An even odder feeling may strike those who peruse the Facebook profile of Amy Petunia Politik, an organiser for Party Unity My Ass (Puma) – the diehard group of mostly female Hillary Clinton supporters, for whom nothing Mr Obama says can reconcile them to the former first lady’s defeat as the Democratic nominee.

Compared by one wit to the Japanese soldiers who remained holed up in Pacific islands after the second world war, Ms Politik told visitors to her online profile on Friday that she would “like all the trivial people, all the misogynists, and all of the messiah [Obama] supporters to delete me. Your shallowness gives me the creeps.”

Few, if any, Democratic conventions have generated as much passion or surprise as the crowning ceremony for Mr Obama that was brought to a close in a shower of confetti on Thursday night. Whether or not John McCain’s selection on Friday of Sarah Palin, the little-known governor of Alaska, will siphon off some disaffected Hillary supporters, it is unlikely to eclipse Mrs Clinton’s endorsement of Mr Obama.

The convention, which was sandwiched by Michelle Obama’s address on Monday and her husband’s on Thursday, was dominated by Bill and Hillary Clinton. From Mrs Clinton’s carefully stage-managed acclamation of her nemesis to her husband’s unexpectedly warm embrace of the man who had reportedly given him sleepless nights, nothing in Denver went quite as anticipated.

And nothing – except perhaps a hurricane striking Mr McCain’s convention in Minneapolis next week – is likely to upstage Denver’s political theatre for a long time to come. “I don’t recall any convention that has provided as outstanding oratory as this,” said James Carville, who managed Mr Clinton’s 1992 presidential bid. “It has been raised to a different level.” That was before he had heard Mr Obama’s Mile High Stadium speech. But Mr Obama’s address may not necessarily be the “game-changer” that some pundits immediately proclaimed.

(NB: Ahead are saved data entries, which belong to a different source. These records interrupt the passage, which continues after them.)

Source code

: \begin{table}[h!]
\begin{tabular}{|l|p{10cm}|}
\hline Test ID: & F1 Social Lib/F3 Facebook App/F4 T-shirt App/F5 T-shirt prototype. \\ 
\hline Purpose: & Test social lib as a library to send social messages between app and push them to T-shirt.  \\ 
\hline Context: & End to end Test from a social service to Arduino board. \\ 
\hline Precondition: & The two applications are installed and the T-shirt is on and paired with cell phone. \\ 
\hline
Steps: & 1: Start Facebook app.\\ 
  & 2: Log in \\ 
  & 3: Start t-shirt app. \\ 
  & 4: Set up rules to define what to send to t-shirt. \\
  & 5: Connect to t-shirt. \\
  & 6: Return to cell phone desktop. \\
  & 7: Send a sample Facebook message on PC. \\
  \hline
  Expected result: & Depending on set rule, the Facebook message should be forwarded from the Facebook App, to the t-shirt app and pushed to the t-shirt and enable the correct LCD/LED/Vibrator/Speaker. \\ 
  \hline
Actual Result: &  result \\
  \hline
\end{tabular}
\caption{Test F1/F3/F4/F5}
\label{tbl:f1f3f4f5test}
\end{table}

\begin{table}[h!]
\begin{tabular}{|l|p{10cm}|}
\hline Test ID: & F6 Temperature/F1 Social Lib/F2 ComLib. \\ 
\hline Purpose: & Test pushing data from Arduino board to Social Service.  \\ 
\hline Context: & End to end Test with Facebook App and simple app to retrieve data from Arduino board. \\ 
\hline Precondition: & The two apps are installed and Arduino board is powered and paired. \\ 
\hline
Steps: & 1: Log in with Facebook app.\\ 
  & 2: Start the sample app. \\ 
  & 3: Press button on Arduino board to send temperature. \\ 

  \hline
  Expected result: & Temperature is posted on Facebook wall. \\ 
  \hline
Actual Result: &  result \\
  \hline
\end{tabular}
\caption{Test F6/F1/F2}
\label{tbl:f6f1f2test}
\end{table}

The junior senator from Illinois went into the convention amid a welter of angst about his flat poll numbers and his inability to emulate Mrs Clinton’s connection with blue-collar households. Early polls suggest Mr Obama’s success in staving off the type of split that so hobbled Jimmy Carter in 1980 when Ted Kennedy strode unsmilingly off the stage (having failed properly to endorse him) may have restored his narrow lead over Mr McCain.

But this year’s polls have been surprisingly unresponsive to the frequent twists in the political narrative. Both candidates have been moving within the 40-50 per cent range since early June. It will only be early next week that pollsters will come up with the public’s reaction both to Mr Obama’s convention and Mr McCain’s unorthodox vice-presidential selection.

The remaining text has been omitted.